I like the Menu Planner because it simplifies the process so much that you just think about it ahead of time and don’t have to OVERthink or REthink a common process.
What this method doesn’t do is connect to our shopping list. If you want a simple grid that gives you space to write needed ingredients for your shopping list, this downloadable shopping list template from The Joy Cottage is nice looking.
Shopping Lists
To determine the best kind of shopping list for you, ask what you are optimizing for:
- highest priority items, if you have limited cash and might have to leave low-priority items off them list
- most efficient walk through the store, if you have limited time.
We optimize for the walk through the store. Change your list order or shape to fit the store you go to. Otherwise, you might end up walking back and forth. I even found (Pinterest again!) a multi-store shopping list template you can download from Ask Anna Moseley.
The shopping list that my husband uses is lifted directly from his Franklin-Covey Planner with nine zones, which he uses for nine categories of shopping: produce, meat, dairy, bottles & cans, frozen, dry goods, cleaning, bakery, and miscellaneous. He’s written out his list on a 3×3 grid for at least a decade.
Multiple stores can be difficult when you are working with one list. My husband crosses out as he goes then circles what he doesn’t have yet before he arrives at the next store. If you are shopping at a big-box store, like Costco, that is probably a once-a-month trip with a separate list. If it makes sense to include a second store on your list, you can add a code or color to mark stores.
If you have a random element in your shopping, such as an unpredictable CSA delivery or a trip to a grocery liquidation store when you don’t know what will be available until you get there, you will need to adjust your shopping list. If you watch the television show “Chopped” (3 random ingredients must be used in a meal), you can get inspiration to think outside of your usual categories of food. If you adopt the mindset of improvisation, you might find new and wonderful favorites.
Even Better, Let’s Combine
As I was planning this post, I asked my husband how we could improve our own system. We imagined a drag-and-drop app starting with a menu that looks like post-it notes (because we really do like what we already use). Once an item is dragging onto the menu for the week, a shopping list is populated. When the week’s list is complete, we check the pantry and the fridge and mark anything off that we already have. Then, we shop.
That might seem like a lot to ask, but we just found an app that does enough that we’re about to add it to our system: Our Groceries.

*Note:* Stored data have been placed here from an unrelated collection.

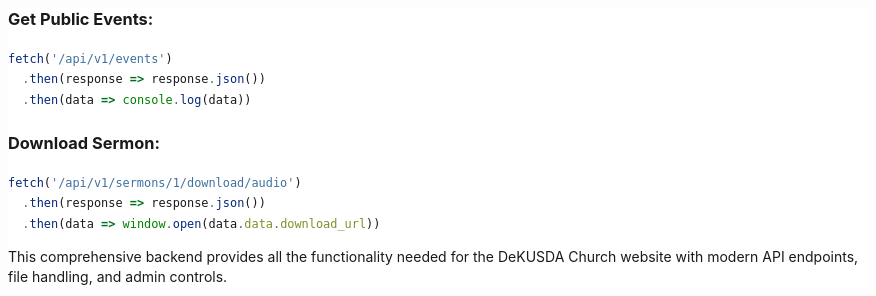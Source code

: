 ### Get Public Events:
```javascript
fetch('/api/v1/events')
  .then(response => response.json())
  .then(data => console.log(data))
```

### Download Sermon:
```javascript
fetch('/api/v1/sermons/1/download/audio')
  .then(response => response.json())
  .then(data => window.open(data.data.download_url))
```

This comprehensive backend provides all the functionality needed for the DeKUSDA Church website with modern API endpoints, file handling, and admin controls.
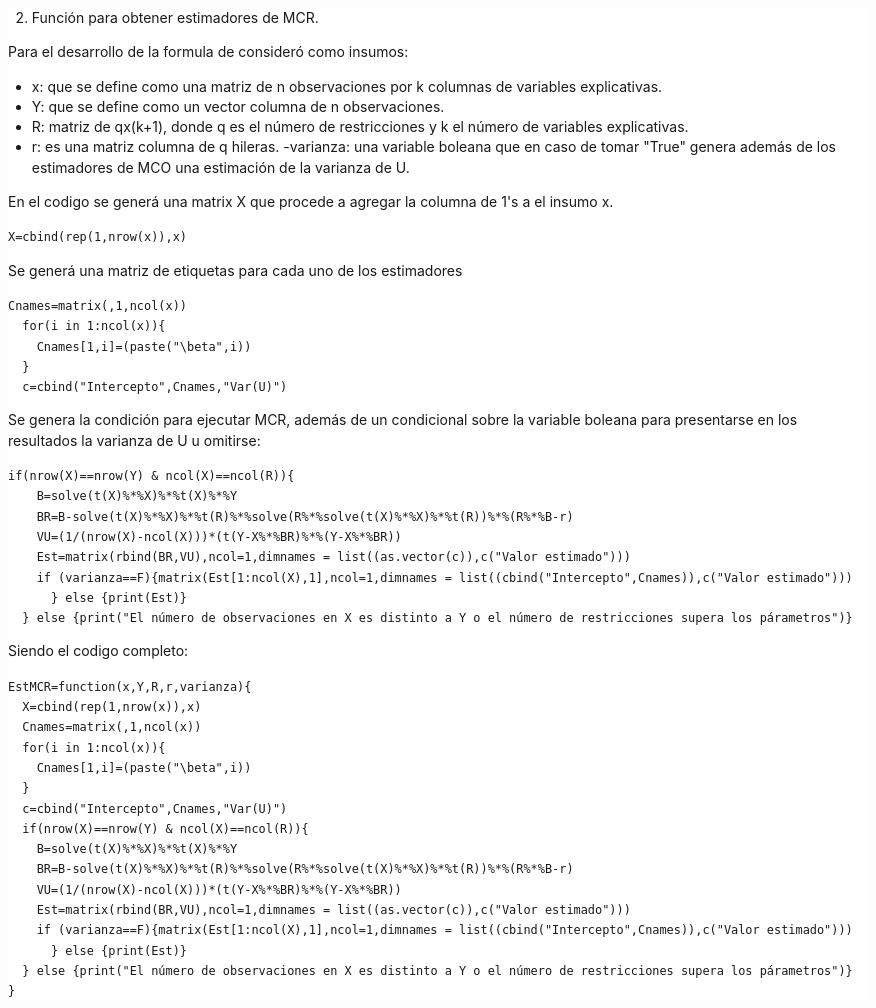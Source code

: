 
2. Función para obtener estimadores de MCR.

Para el desarrollo de la formula de consideró como insumos:

- x: que se define como una matriz de n observaciones por k columnas de variables explicativas.
- Y: que se define como un vector columna de n observaciones.
- R: matriz de qx(k+1), donde q es el número de restricciones y k el número de variables explicativas.
- r: es una matriz columna de q hileras.
-varianza: una variable boleana que en caso de tomar "True" genera además de los estimadores de MCO una estimación de la varianza de U.

En el codigo se generá una matrix X que procede a agregar la columna de 1's a el insumo x.
    
    X=cbind(rep(1,nrow(x)),x)

Se generá una matriz de etiquetas para cada uno de los estimadores
    
    Cnames=matrix(,1,ncol(x))
      for(i in 1:ncol(x)){
        Cnames[1,i]=(paste("\beta",i))
      }
      c=cbind("Intercepto",Cnames,"Var(U)")

Se genera la condición para ejecutar MCR, además de un condicional sobre la variable boleana para presentarse en los resultados la varianza de U u omitirse:

    if(nrow(X)==nrow(Y) & ncol(X)==ncol(R)){
        B=solve(t(X)%*%X)%*%t(X)%*%Y
        BR=B-solve(t(X)%*%X)%*%t(R)%*%solve(R%*%solve(t(X)%*%X)%*%t(R))%*%(R%*%B-r)
        VU=(1/(nrow(X)-ncol(X)))*(t(Y-X%*%BR)%*%(Y-X%*%BR))
        Est=matrix(rbind(BR,VU),ncol=1,dimnames = list((as.vector(c)),c("Valor estimado")))
        if (varianza==F){matrix(Est[1:ncol(X),1],ncol=1,dimnames = list((cbind("Intercepto",Cnames)),c("Valor estimado")))
          } else {print(Est)}
      } else {print("El número de observaciones en X es distinto a Y o el número de restricciones supera los párametros")}
  
Siendo el codigo completo:

    EstMCR=function(x,Y,R,r,varianza){
      X=cbind(rep(1,nrow(x)),x)
      Cnames=matrix(,1,ncol(x))
      for(i in 1:ncol(x)){
        Cnames[1,i]=(paste("\beta",i))
      }
      c=cbind("Intercepto",Cnames,"Var(U)")
      if(nrow(X)==nrow(Y) & ncol(X)==ncol(R)){
        B=solve(t(X)%*%X)%*%t(X)%*%Y
        BR=B-solve(t(X)%*%X)%*%t(R)%*%solve(R%*%solve(t(X)%*%X)%*%t(R))%*%(R%*%B-r)
        VU=(1/(nrow(X)-ncol(X)))*(t(Y-X%*%BR)%*%(Y-X%*%BR))
        Est=matrix(rbind(BR,VU),ncol=1,dimnames = list((as.vector(c)),c("Valor estimado")))
        if (varianza==F){matrix(Est[1:ncol(X),1],ncol=1,dimnames = list((cbind("Intercepto",Cnames)),c("Valor estimado")))
          } else {print(Est)}
      } else {print("El número de observaciones en X es distinto a Y o el número de restricciones supera los párametros")}
    }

We read about Out of Milk as well, but we saw most comparison reviews between them came down on the side of Our Groceries. I love two things about this app to start: syncing across devices, so more than one person can shop at the same time, and recipes you can create so one tap populates the shopping list with all of the needed ingredients. Plus, if you have an Android and your spouse has an iPhone, you’re still safe with this app. My plan is to use the web interface to create “on your way home” shopping lists for my husband. If you are more likely to want to sync with your pantry, you might want to start with Out of Milk.
After a month with Our Groceries, I might just give in and try the 30-day trial of Plan to Eat. If I do, I’ll give you a review.

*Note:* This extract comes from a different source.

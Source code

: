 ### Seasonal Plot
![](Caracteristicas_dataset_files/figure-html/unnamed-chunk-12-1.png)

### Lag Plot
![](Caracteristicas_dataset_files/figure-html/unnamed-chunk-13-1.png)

Image © Joshhhab | Dreamstime.com – Mother With Girl Shopping In Supermarket Photo
I recommend checking out spoonacular too – it’s similar to PTE, but it’s free and you can use their recipe search engine to find recipes (in addition to saving from other sites). It has the drag and drop style you want, but the meal planner sadly isn’t included in their apps yet. https://spoonacular.com/meal-planner
Beth, thanks for the recommendation. Free is great. Simpler is often better, but I get starry eyed at all of the extras.